TASK TO COMPLETE
Go through the material below, noting each line where the string "pushed" appears, and give only the total.
________
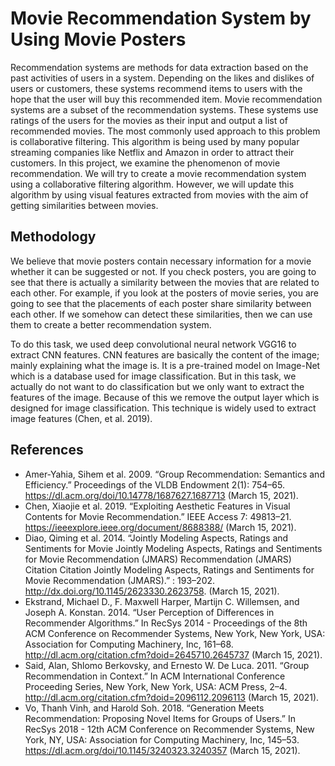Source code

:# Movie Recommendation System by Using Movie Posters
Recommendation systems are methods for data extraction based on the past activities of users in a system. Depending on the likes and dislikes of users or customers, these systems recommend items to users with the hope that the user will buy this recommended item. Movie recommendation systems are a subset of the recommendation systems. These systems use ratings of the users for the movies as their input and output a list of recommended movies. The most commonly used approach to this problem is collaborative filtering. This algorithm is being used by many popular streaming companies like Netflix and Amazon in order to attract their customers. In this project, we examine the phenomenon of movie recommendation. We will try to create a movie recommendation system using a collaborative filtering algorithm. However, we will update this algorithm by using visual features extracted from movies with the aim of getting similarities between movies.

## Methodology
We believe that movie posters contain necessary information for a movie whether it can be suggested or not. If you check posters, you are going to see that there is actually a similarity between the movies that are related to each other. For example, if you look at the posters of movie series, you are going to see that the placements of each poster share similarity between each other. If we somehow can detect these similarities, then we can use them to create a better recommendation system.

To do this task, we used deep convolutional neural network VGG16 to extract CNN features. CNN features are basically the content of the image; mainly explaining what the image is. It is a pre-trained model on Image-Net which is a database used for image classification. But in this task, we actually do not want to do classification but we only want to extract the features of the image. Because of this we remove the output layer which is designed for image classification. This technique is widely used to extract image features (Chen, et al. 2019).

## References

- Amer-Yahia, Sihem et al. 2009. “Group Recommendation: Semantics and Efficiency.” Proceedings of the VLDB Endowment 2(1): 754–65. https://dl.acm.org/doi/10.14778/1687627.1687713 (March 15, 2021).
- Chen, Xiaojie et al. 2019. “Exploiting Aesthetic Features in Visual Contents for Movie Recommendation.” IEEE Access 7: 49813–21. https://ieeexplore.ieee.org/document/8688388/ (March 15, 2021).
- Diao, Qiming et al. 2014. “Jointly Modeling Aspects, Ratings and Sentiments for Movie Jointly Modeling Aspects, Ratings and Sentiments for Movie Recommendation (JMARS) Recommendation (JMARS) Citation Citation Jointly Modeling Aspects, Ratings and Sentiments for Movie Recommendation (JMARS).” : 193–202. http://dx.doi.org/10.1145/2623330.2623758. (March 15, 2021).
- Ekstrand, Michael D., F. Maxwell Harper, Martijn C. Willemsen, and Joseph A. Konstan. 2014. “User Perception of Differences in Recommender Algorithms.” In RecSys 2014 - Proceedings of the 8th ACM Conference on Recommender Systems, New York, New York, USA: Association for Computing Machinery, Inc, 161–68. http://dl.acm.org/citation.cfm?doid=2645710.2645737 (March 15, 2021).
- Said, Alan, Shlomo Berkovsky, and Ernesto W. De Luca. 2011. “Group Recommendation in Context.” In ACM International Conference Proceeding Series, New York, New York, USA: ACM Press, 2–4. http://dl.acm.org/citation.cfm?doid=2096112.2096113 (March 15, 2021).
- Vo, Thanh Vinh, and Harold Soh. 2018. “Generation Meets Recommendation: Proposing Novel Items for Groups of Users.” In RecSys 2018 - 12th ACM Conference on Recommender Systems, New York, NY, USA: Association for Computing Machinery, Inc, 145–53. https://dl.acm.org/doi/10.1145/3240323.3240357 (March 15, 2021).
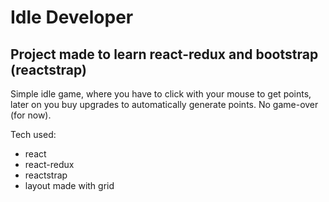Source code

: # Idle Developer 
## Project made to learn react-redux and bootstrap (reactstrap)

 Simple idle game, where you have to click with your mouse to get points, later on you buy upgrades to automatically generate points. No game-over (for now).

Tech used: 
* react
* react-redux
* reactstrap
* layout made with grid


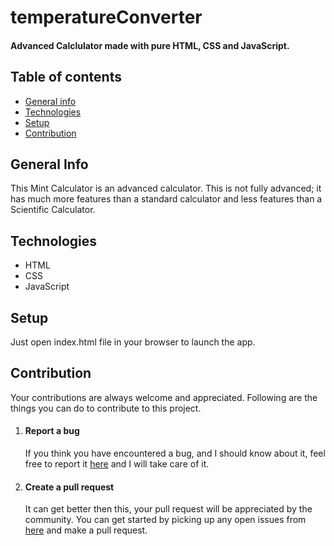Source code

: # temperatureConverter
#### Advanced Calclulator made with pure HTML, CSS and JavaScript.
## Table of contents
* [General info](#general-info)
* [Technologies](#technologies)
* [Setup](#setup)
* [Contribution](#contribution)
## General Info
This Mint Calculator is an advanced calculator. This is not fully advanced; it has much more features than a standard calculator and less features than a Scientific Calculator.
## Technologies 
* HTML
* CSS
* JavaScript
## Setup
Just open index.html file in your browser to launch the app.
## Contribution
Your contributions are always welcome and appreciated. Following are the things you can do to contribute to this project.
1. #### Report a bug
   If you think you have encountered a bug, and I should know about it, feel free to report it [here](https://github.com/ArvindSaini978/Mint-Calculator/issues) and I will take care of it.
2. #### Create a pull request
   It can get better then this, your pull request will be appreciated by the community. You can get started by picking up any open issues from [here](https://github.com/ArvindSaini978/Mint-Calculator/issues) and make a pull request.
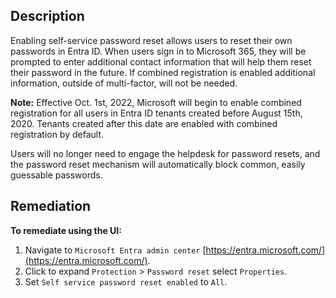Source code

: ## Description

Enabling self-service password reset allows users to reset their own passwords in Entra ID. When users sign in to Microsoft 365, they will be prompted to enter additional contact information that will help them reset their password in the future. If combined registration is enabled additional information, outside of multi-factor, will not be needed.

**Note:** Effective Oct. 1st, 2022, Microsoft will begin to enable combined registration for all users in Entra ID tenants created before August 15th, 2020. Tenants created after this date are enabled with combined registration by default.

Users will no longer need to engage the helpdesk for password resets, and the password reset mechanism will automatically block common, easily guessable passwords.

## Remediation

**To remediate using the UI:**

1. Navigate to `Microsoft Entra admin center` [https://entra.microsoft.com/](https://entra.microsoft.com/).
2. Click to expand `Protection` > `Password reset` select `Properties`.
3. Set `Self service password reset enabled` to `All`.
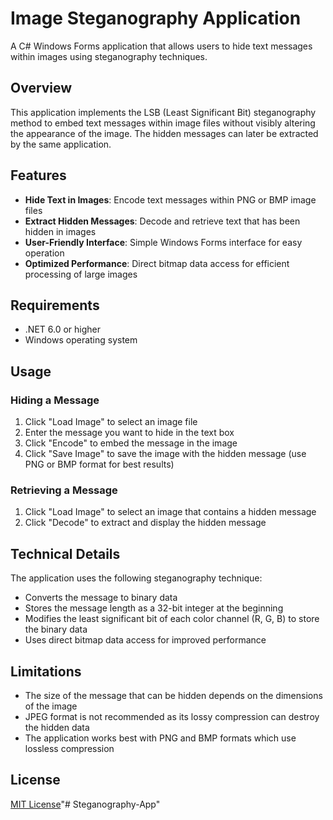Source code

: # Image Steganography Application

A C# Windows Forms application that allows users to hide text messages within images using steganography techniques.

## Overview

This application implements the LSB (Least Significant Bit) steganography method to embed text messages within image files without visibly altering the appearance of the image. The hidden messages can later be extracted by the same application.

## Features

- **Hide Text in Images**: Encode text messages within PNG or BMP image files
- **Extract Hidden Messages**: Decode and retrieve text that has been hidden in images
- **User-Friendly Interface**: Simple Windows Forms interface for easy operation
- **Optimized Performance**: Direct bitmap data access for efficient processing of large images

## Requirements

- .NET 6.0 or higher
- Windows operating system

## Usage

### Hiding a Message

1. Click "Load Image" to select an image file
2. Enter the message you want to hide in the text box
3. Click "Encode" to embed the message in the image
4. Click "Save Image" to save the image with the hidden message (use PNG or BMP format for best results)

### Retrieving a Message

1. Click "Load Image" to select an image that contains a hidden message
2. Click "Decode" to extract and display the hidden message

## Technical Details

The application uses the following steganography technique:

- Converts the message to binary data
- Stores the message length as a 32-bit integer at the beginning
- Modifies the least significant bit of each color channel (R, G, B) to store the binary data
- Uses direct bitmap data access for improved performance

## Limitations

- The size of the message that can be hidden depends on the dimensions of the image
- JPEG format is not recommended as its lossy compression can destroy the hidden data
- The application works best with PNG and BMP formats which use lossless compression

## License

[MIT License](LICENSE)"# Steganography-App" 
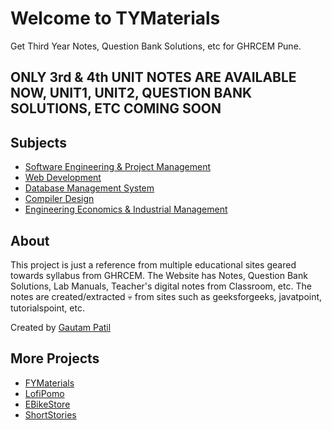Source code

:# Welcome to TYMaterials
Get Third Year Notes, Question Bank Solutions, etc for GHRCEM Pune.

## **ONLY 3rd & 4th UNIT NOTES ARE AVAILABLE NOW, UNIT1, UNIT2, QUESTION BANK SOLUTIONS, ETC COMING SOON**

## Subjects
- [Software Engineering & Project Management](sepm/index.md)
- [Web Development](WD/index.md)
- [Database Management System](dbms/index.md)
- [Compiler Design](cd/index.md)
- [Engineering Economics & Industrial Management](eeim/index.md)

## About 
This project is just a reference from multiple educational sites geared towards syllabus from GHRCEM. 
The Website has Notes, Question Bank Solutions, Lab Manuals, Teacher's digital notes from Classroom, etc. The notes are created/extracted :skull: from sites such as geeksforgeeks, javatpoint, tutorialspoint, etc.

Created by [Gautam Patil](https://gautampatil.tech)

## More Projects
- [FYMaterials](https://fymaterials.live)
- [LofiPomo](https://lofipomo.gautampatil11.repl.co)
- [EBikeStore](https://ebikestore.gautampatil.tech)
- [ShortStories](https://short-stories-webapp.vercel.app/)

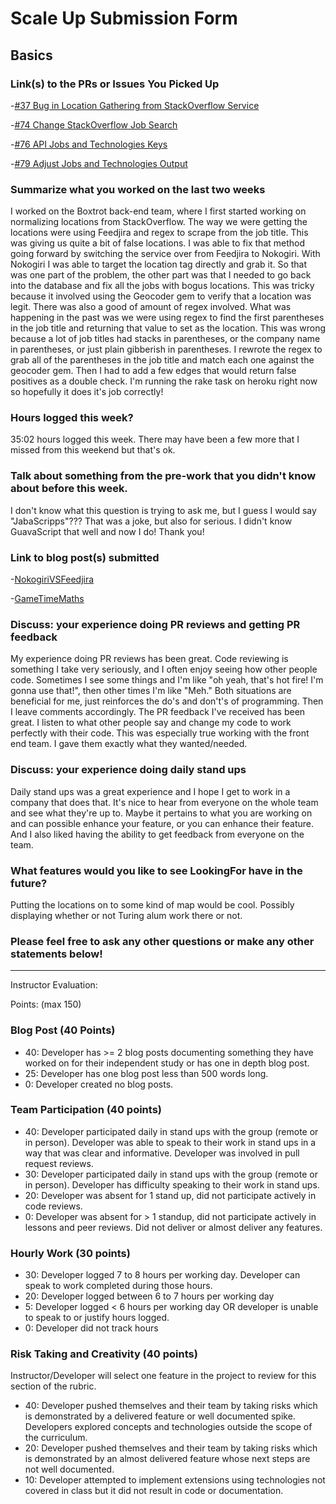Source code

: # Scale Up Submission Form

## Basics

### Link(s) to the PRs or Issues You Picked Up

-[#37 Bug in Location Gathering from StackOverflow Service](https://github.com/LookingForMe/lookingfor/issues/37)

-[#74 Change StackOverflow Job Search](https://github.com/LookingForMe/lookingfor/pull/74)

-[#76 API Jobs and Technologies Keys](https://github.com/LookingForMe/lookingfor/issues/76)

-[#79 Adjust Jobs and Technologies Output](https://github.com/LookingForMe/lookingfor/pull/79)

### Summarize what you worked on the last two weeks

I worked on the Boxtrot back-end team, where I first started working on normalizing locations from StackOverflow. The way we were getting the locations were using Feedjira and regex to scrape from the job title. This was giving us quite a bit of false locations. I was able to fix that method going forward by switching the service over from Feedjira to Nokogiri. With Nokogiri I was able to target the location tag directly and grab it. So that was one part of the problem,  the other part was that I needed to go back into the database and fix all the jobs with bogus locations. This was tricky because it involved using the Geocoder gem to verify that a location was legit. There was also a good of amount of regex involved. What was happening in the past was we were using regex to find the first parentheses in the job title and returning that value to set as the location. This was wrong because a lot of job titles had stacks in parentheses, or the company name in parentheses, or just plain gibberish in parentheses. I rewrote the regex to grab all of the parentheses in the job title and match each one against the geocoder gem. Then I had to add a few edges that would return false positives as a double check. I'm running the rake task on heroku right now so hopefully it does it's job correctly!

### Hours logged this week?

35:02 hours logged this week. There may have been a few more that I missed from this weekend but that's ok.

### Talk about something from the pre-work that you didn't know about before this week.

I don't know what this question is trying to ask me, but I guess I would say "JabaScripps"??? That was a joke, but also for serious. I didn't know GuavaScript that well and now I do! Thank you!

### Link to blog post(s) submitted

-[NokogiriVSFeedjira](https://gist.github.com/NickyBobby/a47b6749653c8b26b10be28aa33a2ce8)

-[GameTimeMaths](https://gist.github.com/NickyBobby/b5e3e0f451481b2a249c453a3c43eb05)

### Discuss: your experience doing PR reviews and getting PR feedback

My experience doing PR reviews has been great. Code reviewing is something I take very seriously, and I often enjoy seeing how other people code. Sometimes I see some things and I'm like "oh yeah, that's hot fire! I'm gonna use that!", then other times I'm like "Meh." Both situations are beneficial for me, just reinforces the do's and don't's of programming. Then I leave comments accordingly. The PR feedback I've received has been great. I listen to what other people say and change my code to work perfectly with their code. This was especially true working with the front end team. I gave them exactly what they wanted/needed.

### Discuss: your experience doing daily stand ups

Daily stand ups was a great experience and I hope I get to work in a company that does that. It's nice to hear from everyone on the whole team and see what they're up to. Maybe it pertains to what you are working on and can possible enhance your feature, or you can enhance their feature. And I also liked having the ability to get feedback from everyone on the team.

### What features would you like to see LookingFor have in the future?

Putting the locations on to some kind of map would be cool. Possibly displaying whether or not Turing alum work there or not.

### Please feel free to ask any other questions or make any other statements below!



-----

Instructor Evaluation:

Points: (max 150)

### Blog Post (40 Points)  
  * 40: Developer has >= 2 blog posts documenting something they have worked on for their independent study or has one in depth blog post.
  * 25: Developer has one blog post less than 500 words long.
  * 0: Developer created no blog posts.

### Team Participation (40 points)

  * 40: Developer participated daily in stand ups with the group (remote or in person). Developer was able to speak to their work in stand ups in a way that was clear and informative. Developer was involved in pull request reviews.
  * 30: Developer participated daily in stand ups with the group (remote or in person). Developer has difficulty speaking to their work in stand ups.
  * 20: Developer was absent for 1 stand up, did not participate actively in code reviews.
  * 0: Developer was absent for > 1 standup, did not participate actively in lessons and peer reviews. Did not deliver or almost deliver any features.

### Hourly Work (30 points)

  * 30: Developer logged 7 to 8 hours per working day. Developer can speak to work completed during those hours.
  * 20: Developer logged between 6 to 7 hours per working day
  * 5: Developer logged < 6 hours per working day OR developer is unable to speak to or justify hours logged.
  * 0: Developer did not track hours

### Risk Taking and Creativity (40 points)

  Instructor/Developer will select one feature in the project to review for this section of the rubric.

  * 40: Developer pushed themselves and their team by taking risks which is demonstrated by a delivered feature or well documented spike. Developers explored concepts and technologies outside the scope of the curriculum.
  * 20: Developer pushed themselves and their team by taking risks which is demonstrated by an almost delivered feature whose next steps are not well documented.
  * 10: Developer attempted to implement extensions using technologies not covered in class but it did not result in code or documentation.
________
TASK OUTPUT
2